But alas, food canning is a big part of self-reliance and a principle that I have been taught my entire life. Having cans of rice, powdered milk and beans under beds or piled in closets was common place in our home and never appeared odd (until a friend would ask "Why in the world do you have rice in your closet?"). When you live in hurricane central you learn to be prepared not scared. To learn more about the importance of self-reliance and how to get started visit HERE.
Here is my pressure cooker, it is over 20 years old and I
- Instruction manual for your pressure cooker (if you lost it, google the instructions). You need to know how much water to add to the bottom and how to properly tighten your lid
- Mason Jars (I like quart size, wide mouth jars for meat)

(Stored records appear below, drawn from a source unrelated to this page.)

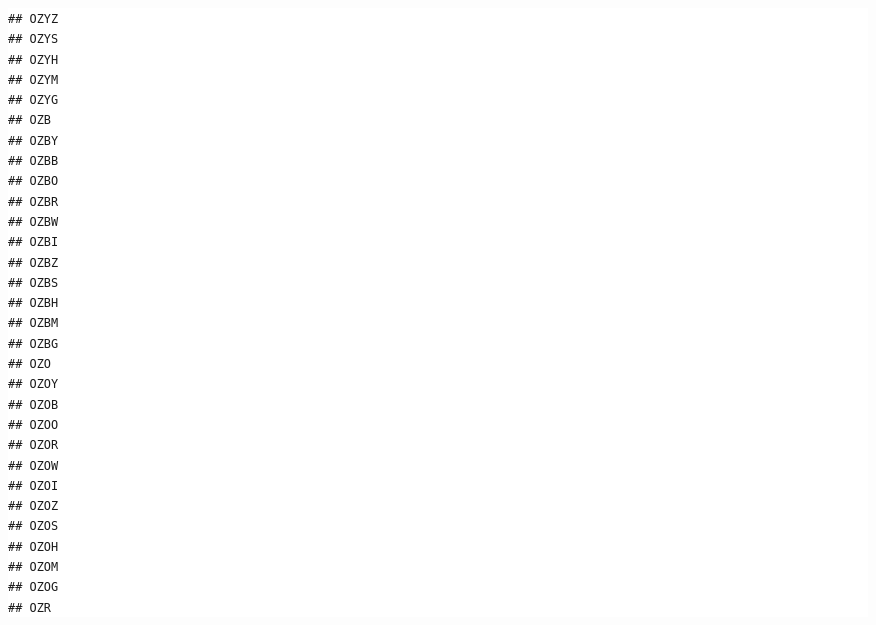     ## OZYZ
    ## OZYS
    ## OZYH
    ## OZYM
    ## OZYG
    ## OZB
    ## OZBY
    ## OZBB
    ## OZBO
    ## OZBR
    ## OZBW
    ## OZBI
    ## OZBZ
    ## OZBS
    ## OZBH
    ## OZBM
    ## OZBG
    ## OZO
    ## OZOY
    ## OZOB
    ## OZOO
    ## OZOR
    ## OZOW
    ## OZOI
    ## OZOZ
    ## OZOS
    ## OZOH
    ## OZOM
    ## OZOG
    ## OZR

- Seals (these cannot be reused like the jars and rings)
- "Jar Lifter" to get the hot jars out of the canner (pictured)
No need to add water because it will make its own broth.
I don't add salt but you can if you would like. Use canning salt and add 1/2 tsp for pint jars and 1 tsp for quart jars. *You can use regular salt, it just might make the liquid a little more cloudy.

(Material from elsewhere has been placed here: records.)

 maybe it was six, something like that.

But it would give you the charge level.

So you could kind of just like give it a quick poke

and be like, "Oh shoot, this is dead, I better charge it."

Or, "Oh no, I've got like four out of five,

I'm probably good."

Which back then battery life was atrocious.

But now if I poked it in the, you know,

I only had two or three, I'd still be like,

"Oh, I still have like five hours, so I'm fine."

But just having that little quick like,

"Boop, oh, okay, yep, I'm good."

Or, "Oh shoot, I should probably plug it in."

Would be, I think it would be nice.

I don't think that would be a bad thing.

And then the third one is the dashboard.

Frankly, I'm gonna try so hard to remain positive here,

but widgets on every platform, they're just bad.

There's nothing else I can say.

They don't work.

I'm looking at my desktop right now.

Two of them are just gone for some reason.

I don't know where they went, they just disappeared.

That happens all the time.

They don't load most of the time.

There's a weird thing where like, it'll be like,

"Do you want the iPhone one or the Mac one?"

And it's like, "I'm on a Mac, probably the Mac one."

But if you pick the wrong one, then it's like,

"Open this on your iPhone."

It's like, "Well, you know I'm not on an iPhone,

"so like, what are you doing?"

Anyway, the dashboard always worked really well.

Now place your jars in the cooker and tighten the lid (just like the manual instructs). Turn the fire on high and and wait for the steam.
- Raw chicken, beef, rabbit & deer cook at 11# pressure
- pint size jars process for 70 minutes
- quart size jars process for 90 minutes
- Raw Seafood (fish or shrimp) process for 100 minutes
Now, after you have trudged through the 70 or 90 minute wait... you get to wait longer! Keep the stem locked and turn off the stove. It will take an hour or more for the canner to cool down and start to release pressure. You can test to see if the pressure is down by lifting the stem. If it starts spewing, flip it down and continue to wait for the cool down. I usually leave it and take care of other things and then come back and check on it. Use the "Jar Lifter" to remove the jars from the canner, the water will still be very hot.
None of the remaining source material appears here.